How to Convert HTML to Text in Python
Without writing any new code, we can easily get plain text from HTML documents in Python.
To make our HTML to text conversion, we can simply call a free API with complementary Python code.
Our first step is to install the client SDK via pip install:
pip install cloudmersive-convert-api-client
After that, we can add the imports and call the function (with our HTML file path included) by copying the following Python examples into our file:
from __future__ import print_function
import time
import cloudmersive_convert_api_client
from cloudmersive_convert_api_client.rest import ApiException
from pprint import pprint
# Configure API key authorization: Apikey
configuration = cloudmersive_convert_api_client.Configuration()

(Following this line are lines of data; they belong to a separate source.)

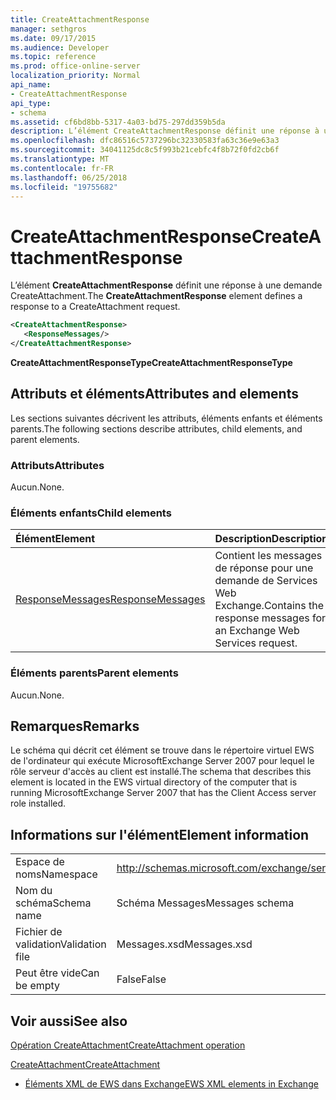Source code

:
 ```yaml
---
title: CreateAttachmentResponse
manager: sethgros
ms.date: 09/17/2015
ms.audience: Developer
ms.topic: reference
ms.prod: office-online-server
localization_priority: Normal
api_name:
- CreateAttachmentResponse
api_type:
- schema
ms.assetid: cf6bd8bb-5317-4a03-bd75-297dd359b5da
description: L’élément CreateAttachmentResponse définit une réponse à une demande CreateAttachment.
ms.openlocfilehash: dfc86516c5737296bc32330583fa63c36e9e63a3
ms.sourcegitcommit: 34041125dc8c5f993b21cebfc4f8b72f0fd2cb6f
ms.translationtype: MT
ms.contentlocale: fr-FR
ms.lasthandoff: 06/25/2018
ms.locfileid: "19755682"
---
```

# <a name="createattachmentresponse"></a><span data-ttu-id="c7e94-103">CreateAttachmentResponse</span><span class="sxs-lookup"><span data-stu-id="c7e94-103">CreateAttachmentResponse</span></span>

<span data-ttu-id="c7e94-104">L’élément **CreateAttachmentResponse** définit une réponse à une demande CreateAttachment.</span><span class="sxs-lookup"><span data-stu-id="c7e94-104">The **CreateAttachmentResponse** element defines a response to a CreateAttachment request.</span></span> 
  
```xml
<CreateAttachmentResponse>
   <ResponseMessages/>
</CreateAttachmentResponse>
```

 <span data-ttu-id="c7e94-105">**CreateAttachmentResponseType**</span><span class="sxs-lookup"><span data-stu-id="c7e94-105">**CreateAttachmentResponseType**</span></span>
## <a name="attributes-and-elements"></a><span data-ttu-id="c7e94-106">Attributs et éléments</span><span class="sxs-lookup"><span data-stu-id="c7e94-106">Attributes and elements</span></span>

<span data-ttu-id="c7e94-107">Les sections suivantes décrivent les attributs, éléments enfants et éléments parents.</span><span class="sxs-lookup"><span data-stu-id="c7e94-107">The following sections describe attributes, child elements, and parent elements.</span></span>
  
### <a name="attributes"></a><span data-ttu-id="c7e94-108">Attributs</span><span class="sxs-lookup"><span data-stu-id="c7e94-108">Attributes</span></span>

<span data-ttu-id="c7e94-109">Aucun.</span><span class="sxs-lookup"><span data-stu-id="c7e94-109">None.</span></span>
  
### <a name="child-elements"></a><span data-ttu-id="c7e94-110">Éléments enfants</span><span class="sxs-lookup"><span data-stu-id="c7e94-110">Child elements</span></span>

|<span data-ttu-id="c7e94-111">**Élément**</span><span class="sxs-lookup"><span data-stu-id="c7e94-111">**Element**</span></span>|<span data-ttu-id="c7e94-112">**Description**</span><span class="sxs-lookup"><span data-stu-id="c7e94-112">**Description**</span></span>|
|:-----|:-----|
|[<span data-ttu-id="c7e94-113">ResponseMessages</span><span class="sxs-lookup"><span data-stu-id="c7e94-113">ResponseMessages</span></span>](responsemessages.md) <br/> |<span data-ttu-id="c7e94-114">Contient les messages de réponse pour une demande de Services Web Exchange.</span><span class="sxs-lookup"><span data-stu-id="c7e94-114">Contains the response messages for an Exchange Web Services request.</span></span>  <br/> |
   
### <a name="parent-elements"></a><span data-ttu-id="c7e94-115">Éléments parents</span><span class="sxs-lookup"><span data-stu-id="c7e94-115">Parent elements</span></span>

<span data-ttu-id="c7e94-116">Aucun.</span><span class="sxs-lookup"><span data-stu-id="c7e94-116">None.</span></span>
  
## <a name="remarks"></a><span data-ttu-id="c7e94-117">Remarques</span><span class="sxs-lookup"><span data-stu-id="c7e94-117">Remarks</span></span>

<span data-ttu-id="c7e94-118">Le schéma qui décrit cet élément se trouve dans le répertoire virtuel EWS de l'ordinateur qui exécute MicrosoftExchange Server 2007 pour lequel le rôle serveur d'accès au client est installé.</span><span class="sxs-lookup"><span data-stu-id="c7e94-118">The schema that describes this element is located in the EWS virtual directory of the computer that is running MicrosoftExchange Server 2007 that has the Client Access server role installed.</span></span>
  
## <a name="element-information"></a><span data-ttu-id="c7e94-119">Informations sur l'élément</span><span class="sxs-lookup"><span data-stu-id="c7e94-119">Element information</span></span>

|||
|:-----|:-----|
|<span data-ttu-id="c7e94-120">Espace de noms</span><span class="sxs-lookup"><span data-stu-id="c7e94-120">Namespace</span></span>  <br/> |http://schemas.microsoft.com/exchange/services/2006/messages  <br/> |
|<span data-ttu-id="c7e94-121">Nom du schéma</span><span class="sxs-lookup"><span data-stu-id="c7e94-121">Schema name</span></span>  <br/> |<span data-ttu-id="c7e94-122">Schéma Messages</span><span class="sxs-lookup"><span data-stu-id="c7e94-122">Messages schema</span></span>  <br/> |
|<span data-ttu-id="c7e94-123">Fichier de validation</span><span class="sxs-lookup"><span data-stu-id="c7e94-123">Validation file</span></span>  <br/> |<span data-ttu-id="c7e94-124">Messages.xsd</span><span class="sxs-lookup"><span data-stu-id="c7e94-124">Messages.xsd</span></span>  <br/> |
|<span data-ttu-id="c7e94-125">Peut être vide</span><span class="sxs-lookup"><span data-stu-id="c7e94-125">Can be empty</span></span>  <br/> |<span data-ttu-id="c7e94-126">False</span><span class="sxs-lookup"><span data-stu-id="c7e94-126">False</span></span>  <br/> |
   
## <a name="see-also"></a><span data-ttu-id="c7e94-127">Voir aussi</span><span class="sxs-lookup"><span data-stu-id="c7e94-127">See also</span></span>



[<span data-ttu-id="c7e94-128">Opération CreateAttachment</span><span class="sxs-lookup"><span data-stu-id="c7e94-128">CreateAttachment operation</span></span>](createattachment-operation.md)
  
[<span data-ttu-id="c7e94-129">CreateAttachment</span><span class="sxs-lookup"><span data-stu-id="c7e94-129">CreateAttachment</span></span>](createattachment.md)


- [<span data-ttu-id="c7e94-130">Éléments XML de EWS dans Exchange</span><span class="sxs-lookup"><span data-stu-id="c7e94-130">EWS XML elements in Exchange</span></span>](ews-xml-elements-in-exchange.md)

configuration.api_key['Apikey'] = 'YOUR_API_KEY'
# create an instance of the API class
api_instance = cloudmersive_convert_api_client.ConvertDocumentApi(cloudmersive_convert_api_client.ApiClient(configuration))
input_file = '/path/to/inputfile' # file | Input file to perform the operation on.
try:
# HTML Document file to Text (txt)
api_response = api_instance.convert_document_html_to_txt(input_file)
pprint(api_response)
except ApiException as e:
print("Exception when calling ConvertDocumentApi->convert_document_html_to_txt: %s\n" % e)
Before we make our API call, let’s get a free Cloudmersive API key to authorize our request. This will allow us to make a limit of 800 API calls each month; our total will simply reset the following month once we hit our limit.
All done! Now we have a low-code, low-maintenance method for getting plain text from our HTML documents.